The nurse eyed him and said, “She refused medication.”
“Why?” he asked and every hair on his body stood rigid. “Sloane, why won’t you take medicine?”
“I feel queasy enough already. I don’t think it’s broken. I can move everything.” And she bent her arms to prove her theory, adding, “I just want to go home.”
“First, you need x-rays,” he said and smoothed her brow with his palm.
“Please take off your jewelry,” the nurse advised, and David saw Sloane’s green eyes go wide. She held her left hand to her chest as if to protect it.
“Do I have to?” she asked, and David was struck by how childlike her voice sounded. Sloane didn’t want to remove her grandmother’s ring. She’d told him she never took it off, and the thought clearly distressed her more than the fall from the ATV.

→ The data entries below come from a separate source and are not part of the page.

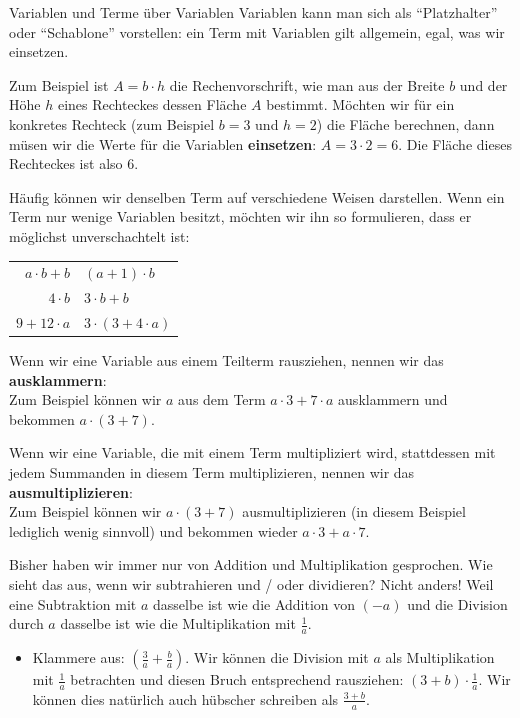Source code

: \documentclass[../../main.tex]{subfiles}
\begin{document}
	\begin{nutshell}{Variablen und Terme über Variablen}
		Variablen kann man sich als \enquote{Platzhalter} oder \enquote{Schablone} vorstellen: ein Term mit Variablen gilt allgemein, egal, was wir einsetzen.

		Zum Beispiel ist $A = b\cdot h$ die Rechenvorschrift, wie man aus der Breite $b$ und der Höhe $h$ eines Rechteckes dessen Fläche $A$ bestimmt.
		Möchten wir für ein konkretes Rechteck (zum Beispiel $b=3$ und $h=2$) die Fläche berechnen, dann müsen wir die Werte für die Variablen \textbf{einsetzen}:
		$A = 3\cdot 2 = 6$. Die Fläche dieses Rechteckes ist also $6$.

		Häufig können wir denselben Term auf verschiedene Weisen darstellen. Wenn ein Term nur wenige Variablen besitzt, möchten wir ihn so formulieren,
		dass er möglichst unverschachtelt ist:
		\begin{center}
			\begin{tabular}{r@{ statt }l}
				$a\cdot b + b$ & $(a+1)\cdot b$\\
				$4\cdot b$ & $3\cdot b + b$\\
				$9+12\cdot a$ & $3\cdot (3 + 4\cdot a)$
			\end{tabular}
		\end{center}

		Wenn wir eine Variable aus einem Teilterm rausziehen, nennen wir das \textbf{ausklammern}:\\
		Zum Beispiel können wir $a$ aus dem Term $a\cdot 3+7\cdot a$ ausklammern und bekommen $a\cdot(3+7)$.

		Wenn wir eine Variable, die mit einem Term multipliziert wird, stattdessen mit jedem Summanden in diesem Term multiplizieren, nennen wir das \textbf{ausmultiplizieren}:\\
		Zum Beispiel können wir $a\cdot (3+7)$ ausmultiplizieren (in diesem Beispiel lediglich wenig sinnvoll) und bekommen wieder $a\cdot 3+ a\cdot 7$.
	\end{nutshell}

	Bisher haben wir immer nur von Addition und Multiplikation gesprochen. Wie sieht das aus, wenn wir subtrahieren und / oder dividieren?
	Nicht anders! Weil eine Subtraktion mit $a$ dasselbe ist wie die Addition von $(-a)$ und die Division durch $a$ dasselbe ist wie die Multiplikation mit $\frac{1}{a}$.
	\begin{example}{}
		\begin{itemize}
			\item Klammere aus: $\left(\frac{3}{a}+\frac{b}{a}\right)$. Wir können die Division mit $a$ als Multiplikation mit $\frac{1}{a}$ betrachten und diesen Bruch entsprechend rausziehen:
			$(3+b)\cdot \frac{1}{a}$. Wir können dies natürlich auch hübscher schreiben als $\frac{3+b}{a}$.
		\end{itemize}
	\end{example}
\end{document}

“I’ll hold it for you, keep it safe right here in my pocket, sweetheart. I promise nothing will happen to it,” he entreated, and Sloane looked at him accusatorily.
“Please, Sloane. Take it off,” and he unclenched her hand to help her to remove the diamond ring. She didn’t help him, but she didn’t fight him either.
A young man in blue scrubs came to the curtained doorway with a wheelchair, informing Sloane he would wheel her down to x-ray. “Your husband can wait here,” he said, and David smiled for the first time in more than an hour.
“I will be right here when you return,” he promised, helping Sloane into the waiting chair. She held David’s hand tightly, and he felt her short nail
s dig into his palm. He knew she was scared. “You’ll be fine, my brave girl,” he cajoled and she gave him a little grin despite her pain.
David held her ring in his pocket as he paced the little room. He felt his phone vibrate, and he switched it off. No cell phones were allowed as the many signs clearly indicated, but he wouldn’t have answered anyway.
Sloane was only gone fifteen minutes, but it seemed like an eternity to David. When the technician wheeled her into the room again, David asked, “Well?”
The technician shrugged, “Ask the lady.” David moved to her side and helped Sloane back onto the gurney. He pulled a blanket up to ward off the cool air pouring from the ducts above.
“Is it broken, Sloane?”
“No,” she said and held out her hand for her ring.
David pulled it from his pocket and held her wrist as he struggled to put it on her finger.
“Wrong finger,” she smiled, and he looked down at his clumsy hand. He was attempting to put the jewel on her ring finger, on her left ring finger, as if he were Charlie marrying Eva instead of David helping Sloane. He felt his face grow hot at his fumble. Sloane looked away, perhaps sensing his embarrassment and not wanting to add to it. He slipped the ring on her pinky then, and she was able to meet his eyes.
“Can we go home now?” she asked, and she wiped gingerly at her dirty face.
“We have to wait for the discharge papers. It shouldn’t be long,” he comforted, kissing her hand. The diamond caught and reflected the fluorescent light.
A nurse bustled in and said, “Well, I guess we’ll just wait for the blood work.” She seemed conciliatory, as if something might not be right. Once again, David felt ominous premonition wash over him.
“Blood work?”
Sloane rushed to say, “Only a formality. Really. David, will you please update my parents? I’m sure they’re anxious.”